Sunday, September 15, 2013

Sorry, Wrong Number (1948)

Director: Anatole Litvak                                    Writer: Lucille Fletcher
Film Score: Franz Waxman                              Cinematography: Sol Polito
Starring: Barbara Stanwyck, Burt Lancaster, Ann Richards and Wendell Corey

Sorry, Wrong Number began its life as a radio play by Lucille Fletcher and starred the great Agnes Moorehead in the one-woman production. The play was a popular success and was revived several times, all with Morehead, so when it came time to adapt it for the big screen Fletcher was tabbed to write the screenplay as well. The only problem was that the original play ran a mere half an hour and would need to be fleshed out for the film version. Fletcher added a backstory that essentially follows the young couple from their courtship all the way to the moment when the husband decides to kill his wife so that he can pay off the mobsters he is in debt to. And while that aspect of the film seems to derail the suspense for a sizeable chunk of its running time, it has remained a classic of the film noir genre and a favorite among fans.

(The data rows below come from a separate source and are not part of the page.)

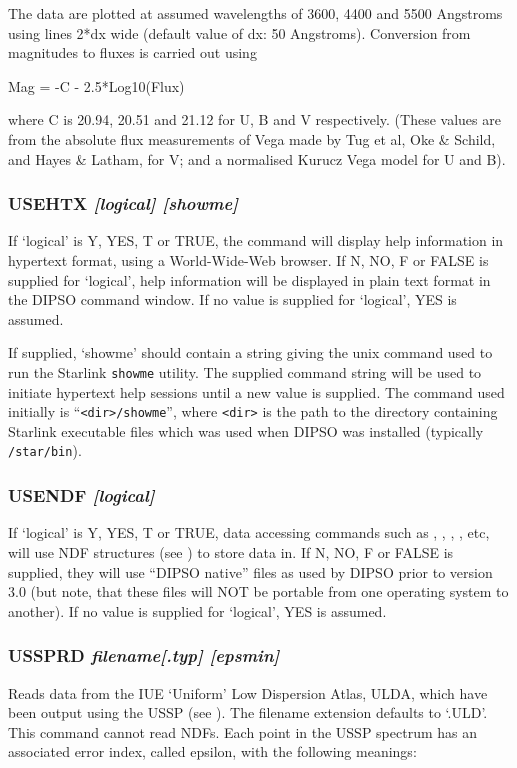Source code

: \documentclass[twoside,11pt,noabs,nolof]{starlink}
\providecommand{\dipcom}[3]{\subsubsection*{\label{COM:#1}\xlabel{COM:#1}\textbf{#1} \emph{#2}}}
\begin{document}
The data are plotted at assumed wavelengths of 3600, 4400 and 5500
Angstroms using lines 2*dx wide (default value of dx: 50 Angstroms).
Conversion from magnitudes to fluxes is carried out using

\begin{terminalv}
Mag = -C - 2.5*Log10(Flux)
\end{terminalv}

where C is 20.94, 20.51 and 21.12 for U, B and V respectively. (These
values are from the absolute flux measurements of Vega made by Tug et
al, Oke \& Schild, and Hayes \& Latham, for V; and a normalised Kurucz
Vega model for U and B).

\dipcom{USEHTX}{[logical] [showme]}{Selects hypertext or plain text format for help information}
If `logical' is Y, YES, T or TRUE, the 
command will display help information in hypertext format, using a
World-Wide-Web browser.
If N, NO, F or FALSE is supplied for `logical', help information will be
displayed in plain text format in the DIPSO command window. If no value
is supplied for `logical', YES is assumed.

If supplied, `showme' should contain a string giving the unix command
used to run the Starlink \texttt{showme} utility. The supplied command
string will be used to initiate hypertext help sessions until a new value
is supplied. The command used initially is ``\verb+<dir>/showme+'', where
\verb+<dir>+ is the path to the directory containing Starlink executable
files which was used when DIPSO was installed (typically \texttt{/star/bin}).

\dipcom{USENDF}{[logical]}{Selects NDF or 'native DIPSO' binary file format}
If `logical' is Y, YES, T or TRUE, data accessing commands such as
, ,
,  ,  etc,
will use NDF structures (see ) to store data in. If
N, NO, F or FALSE is supplied, they will use ``DIPSO native'' files as
used by DIPSO prior to version 3.0 (but note, that these files will NOT
be portable from one operating system to another). If no value is
supplied for `logical', YES is assumed.

\dipcom{USSPRD}{filename[.typ] [epsmin]}{Reads an IUE ULDA spectrum as produced by USSP }
Reads data from the IUE `Uniform' Low Dispersion Atlas, ULDA, which have been
output using the USSP (see ). The filename extension defaults to `.ULD'.
This command cannot read NDFs. Each point in the USSP spectrum has an associated
error index, called epsilon, with the following meanings:
\end{document}
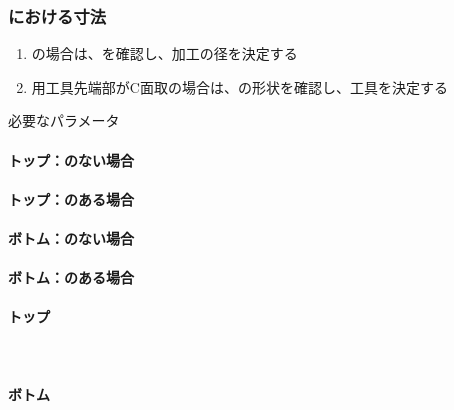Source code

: \subsubsection{\EndFaceChamfer における寸法}
\begin{enumerate}[label=\sarrow]
\item \EndFaceOutCChamfer の場合は、\OutcutExists を確認し、加工の径を決定する
\item {}\nameOutcut 用工具先端部がC面取の場合は、\nameOutcut の形状を確認し、工具を決定する
\end{enumerate}
\begin{Parameter}{必要なパラメータ}
\paragraph*{トップ\EndFaceOutCChamfer：\Outcut のない場合}
\PMACOD
\PMBDOD
\PMTopEndFaceOutCChamferLength
\PMODCornerR
\tcbline*
\paragraph*{トップ\EndFaceOutCChamfer：\Outcut のある場合}
\PMTopOutcutAC
\PMTopOutcutBD
\PMTopOutcutCornerR
\PMTopEndFaceOutCChamferLength
\tcbline*
\paragraph*{ボトム\EndFaceOutCChamfer：\Outcut のない場合}
\PMACOD
\PMBDOD
\PMBottomEndFaceOutCChamferLength
\PMODCornerR
\tcbline*
\paragraph*{ボトム\EndFaceOutCChamfer：\Outcut のある場合}
\PMBottomOutcutAC
\PMBottomOutcutBD
\PMBottomOutcutConerR
\PMBottomEndFaceOutCChamferLength
\tcbline*
\paragraph*{トップ\EndFaceInCChamfer}
\PMTopEndACID
\PMTopEndBDID
\PMTopEndIDCornerR\\
\PMTopEndFaceInCChamferLength
\PMPlatingThk
\tcbline*
\paragraph*{ボトム\EndFaceInCChamfer}
\PMBottomEndACID
\PMBottomEndBDID
\PMBottomEndIDCornerR\\
\PMBottomEndFaceInCChamferLength
\PMPlatingThk
\end{Parameter}

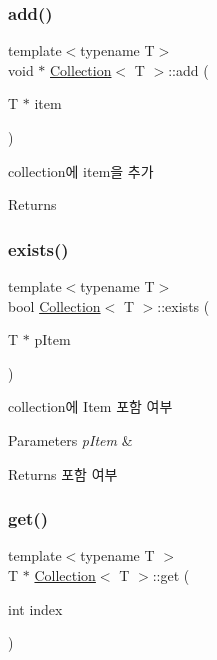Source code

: \subsubsection{\texorpdfstring{add()}{add()}}
{\footnotesize\ttfamily template$<$typename T$>$ \\
void $\ast$ \mbox{\hyperlink{class_collection}{Collection}}$<$ T $>$\+::add (\begin{DoxyParamCaption}\item[{T $\ast$}]{item }\end{DoxyParamCaption})}

collection에 item을 추가 \begin{DoxyReturn}{Returns}

\end{DoxyReturn}
\mbox{\label{class_collection_a7c44d6d2aad8c98fbfe597646d7fd4ff}} 
\subsubsection{\texorpdfstring{exists()}{exists()}}
{\footnotesize\ttfamily template$<$typename T$>$ \\
bool \mbox{\hyperlink{class_collection}{Collection}}$<$ T $>$\+::exists (\begin{DoxyParamCaption}\item[{T $\ast$}]{p\+Item }\end{DoxyParamCaption})}

collection에 Item 포함 여부 
\begin{DoxyParams}{Parameters}
{\em p\+Item} & \\
\hline
\end{DoxyParams}
\begin{DoxyReturn}{Returns}
포함 여부 
\end{DoxyReturn}
\mbox{\label{class_collection_a64cd1dc1f2099f0baa1e8ddb0efdd470}} 
\subsubsection{\texorpdfstring{get()}{get()}}
{\footnotesize\ttfamily template$<$typename T $>$ \\
T $\ast$ \mbox{\hyperlink{class_collection}{Collection}}$<$ T $>$\+::get (\begin{DoxyParamCaption}\item[{int}]{index }\end{DoxyParamCaption})}

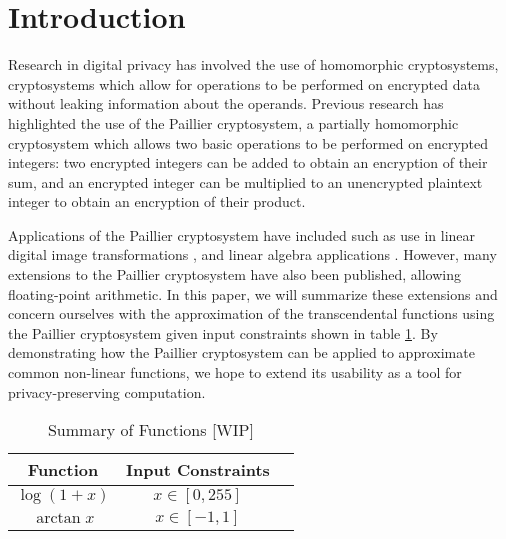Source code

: \section{Introduction}
Research in digital privacy has involved the use of homomorphic cryptosystems, cryptosystems which allow for operations to be performed on encrypted data without leaking information about the operands.
Previous research has highlighted the use of the Paillier cryptosystem, a partially homomorphic cryptosystem which allows two basic operations to be performed on encrypted integers: two encrypted integers can be added to obtain an encryption of their sum, and an encrypted integer can be multiplied to an unencrypted plaintext integer to obtain an encryption of their product.

Applications of the Paillier cryptosystem have included such as use in linear digital image transformations \cite{ziad_cryptoimg:_2016}, and linear algebra applications \cite{hutchison_privacy-preserving_2009}. However, many extensions to the Paillier cryptosystem have also been published, allowing floating-point arithmetic. In this paper, we will summarize these extensions and concern ourselves with the approximation of the transcendental functions using the Paillier cryptosystem given input constraints shown in table \ref{tab:inputconstraints}. By demonstrating how the Paillier cryptosystem can be applied to approximate common non-linear functions, we hope to extend its usability as a tool for privacy-preserving computation.
\begin{table}
	\caption{Summary of Functions [WIP]}
	\label{tab:inputconstraints}
	\begin{tabular}{ccl}
		\toprule
		Function & Input Constraints\\
		\midrule
		$\log(1+x)$ & $x\in[0,255]$\\
		$\arctan x$ & $x\in[-1,1]$\\
	\bottomrule
\end{tabular}
\end{table}
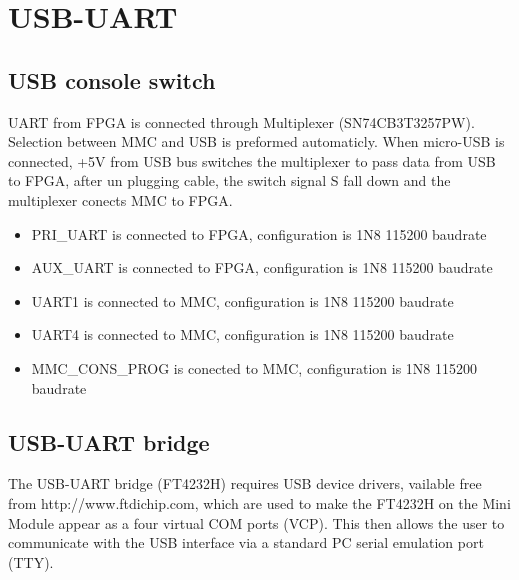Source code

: \section{USB-UART}
\subsection{USB console switch}

UART from FPGA is connected through Multiplexer (SN74CB3T3257PW). Selection between MMC and USB is preformed automaticly. When micro-USB is connected, +5V from USB bus  switches the multiplexer to pass data from USB to FPGA, after un plugging cable, the switch signal S fall down and the multiplexer conects MMC to FPGA.\\

\begin{itemize}
	\item PRI\_UART is connected to FPGA, configuration is 1N8 115200 baudrate
	\item AUX\_UART is connected to FPGA, configuration is 1N8 115200 baudrate
	\item UART1 is connected to MMC, configuration is 1N8 115200 baudrate
	\item UART4 is connected to MMC, configuration is 1N8 115200 baudrate
	\item MMC\_CONS\_PROG is conected to MMC, configuration is 1N8 115200 baudrate
\end{itemize}

\subsection{USB-UART bridge}

The USB-UART bridge (FT4232H) requires USB device drivers, vailable free from http://www.ftdichip.com,
which are used to make the FT4232H on the Mini Module appear as a four virtual COM ports (VCP). This
then allows the user to communicate with the USB interface via a standard PC serial emulation port
(TTY).\\

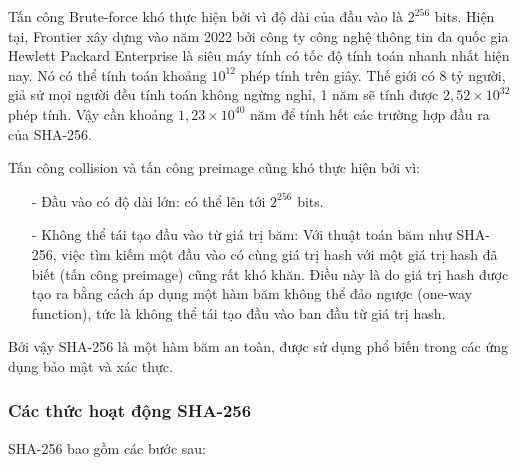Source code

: Tấn công Brute-force khó thực hiện bởi vì độ dài của đầu vào là $2^{256}$ bits.
Hiện tại, Frontier xây dựng vào năm 2022 bởi công ty công nghệ thông tin đa quốc gia
Hewlett Packard Enterprise là siêu máy tính có tốc độ tính toán nhanh nhất hiện nay. Nó có thể tính
toán khoảng $10^{12}$ phép tính trên giây. Thế giới có 8 tỷ người, giả sử mọi người đều tính toán
không ngừng nghỉ, 1 năm sẽ tính được $2,52 \times 10^{32}$ phép tính. Vậy cần khoảng $1,23 \times 10^{40}$ năm để tính hết các 
trường hợp đầu ra của SHA-256. 

Tấn công collision và tấn công preimage cũng khó thực hiện bởi vì:
\begin{itemize}
    \item[-] Đầu vào có độ dài lớn: có thể lên tới $2^{256}$ bits.
    \item[-] Không thể tái tạo đầu vào từ giá trị băm: Với thuật toán băm như SHA-256, 
    việc tìm kiếm một đầu vào có cùng giá trị hash với một giá trị hash đã biết (tấn công preimage) cũng rất khó khăn. Điều này là do giá trị hash được tạo ra bằng cách áp dụng một hàm băm không thể đảo ngược (one-way function), tức là không thể tái tạo đầu vào ban đầu từ giá trị hash.
\end{itemize}

Bởi vậy SHA-256 là một hàm băm an toàn, được sử dụng phổ biến trong các ứng dụng bảo mật và xác thực.

\subsubsection{Các thức hoạt động SHA-256}
SHA-256 bao gồm các bước sau:

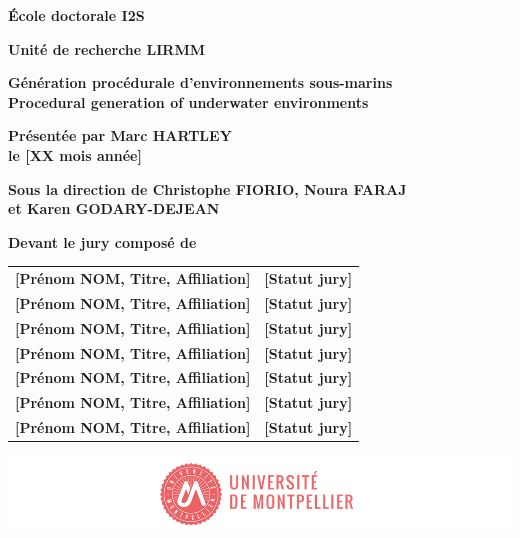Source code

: \begin{titlepage}
{		\bigskip
		\textbf{École doctorale I2S}
		
		\bigskip
		\textbf{Unité de recherche LIRMM}
		
		
		\color{Titleblue}
		\fontsize{17}{20.4}\selectfont
		\vspace{2cm}
		\textbf{Génération procédurale d'environnements sous-marins\\Procedural generation of underwater environments}
		
		
		\vspace{4cm}
		\fontsize{15}{18}\selectfont
		\color{black}
		\textbf{Présentée par Marc HARTLEY \\
			le [XX mois année]}
		
		\bigskip
		\fontsize{13}{15.6}\selectfont
		\textbf{Sous la direction de Christophe FIORIO, 
			Noura FARAJ \\
			et Karen GODARY-DEJEAN}
		
		\vspace{1.5cm}
		\normalsize
		\textbf{Devant le jury composé de}\\
		\bigskip
		\fontsize{10}{12}\selectfont
		\vspace{1.5mm}
		\begin{tabular}{p{14cm}l}
			\textbf{[Prénom NOM, Titre, Affiliation]} & \textbf{[Statut jury]} \\
			\textbf{[Prénom NOM, Titre, Affiliation]} & \textbf{[Statut jury]} \\
			\textbf{[Prénom NOM, Titre, Affiliation]} & \textbf{[Statut jury]} \\
			\textbf{[Prénom NOM, Titre, Affiliation]} & \textbf{[Statut jury]} \\
			\textbf{[Prénom NOM, Titre, Affiliation]} & \textbf{[Statut jury]} \\
			\textbf{[Prénom NOM, Titre, Affiliation]} & \textbf{[Statut jury]} \\
			\textbf{[Prénom NOM, Titre, Affiliation]} & \textbf{[Statut jury]} \\
		\end{tabular} 
		
		\vspace{\fill}
		\includegraphics[scale=1]{images/PhD_Couverture_LogoUM.png}
		\vspace{-15mm}}
\end{titlepage}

Like the play, the story begins with Barbara Stanwyck on the phone, trying to reach her husband, Burt Lancaster, at work. She’s an invalid and is alone at the house. But while she’s having the operator attempt to connect her she suddenly finds herself listening to a conversation between two men who can’t hear her. What she hears is horrifying as they are talking about their plans for murdering a woman that very night. It’s then that Fletcher weaves in the phone calls Stanwyck’s character makes in the play with the convoluted backstory that she’s invented. There are flashbacks within flashbacks, but it still manages to make sense. It’s fascinating the way that she plays with the conventions, in this instance having the femme fatale bring about her own death rather than the death of the man she has duped. Also, Lancaster here is playing something just short of a kept man and, like William Holden in Sunset Boulevard two years later, is too weak to do anything about it until it’s too late. In that respect it’s difficult to see him as a homme fatale.

The great Anatole Litvak is at the helm, director of films as diverse as All This and Heaven Too with Bette Davis, The Snake Pit with Olivia de Havilland, and Night of the Generals with Peter O’Toole. Stanwyck is about as shrill and unlikable as she gets onscreen, and that’s saying something, but she gives a bravura performance that is incredibly memorable and earned her an Oscar nomination. Lancaster is playing against type here, but it was early enough in his career that it probably didn’t seem too strange at the time. It’s great to see Wendell Corey in one of his earliest roles before his iconic performance in Hitchock’s Rear Window. Ed Begley has a small role as Stanwyck’s overbearing father, and William Conrad has a nice cameo as a fence. Probably the biggest disappointment of the film is the utterly unmemorable film score by Franz Waxman, a tuneless piece of underscoring that is almost obtrusive in the context of the film.

It’s a fascinating film in that there doesn’t seem to be a lot about it that’s particularly noir. A couple of dark, rainy streets, some night shots on the beach, but mostly Stanwyck at home in bed. It’s not really until the mechanism of the murder begins that the suspense ratchets up beyond belief, and then the film becomes a clinic in shadow and light. In the radio play the narrative arc seems almost vertical, the tension mounts so quickly. But here there are long plateaus while the backstory is filled in. Still, the ending is worth the wait, and the conclusion to Sorry, Wrong Number winds up being a thrill ride that leaves the viewer breathless. It’s one of the all time classics, and comes highly recommended.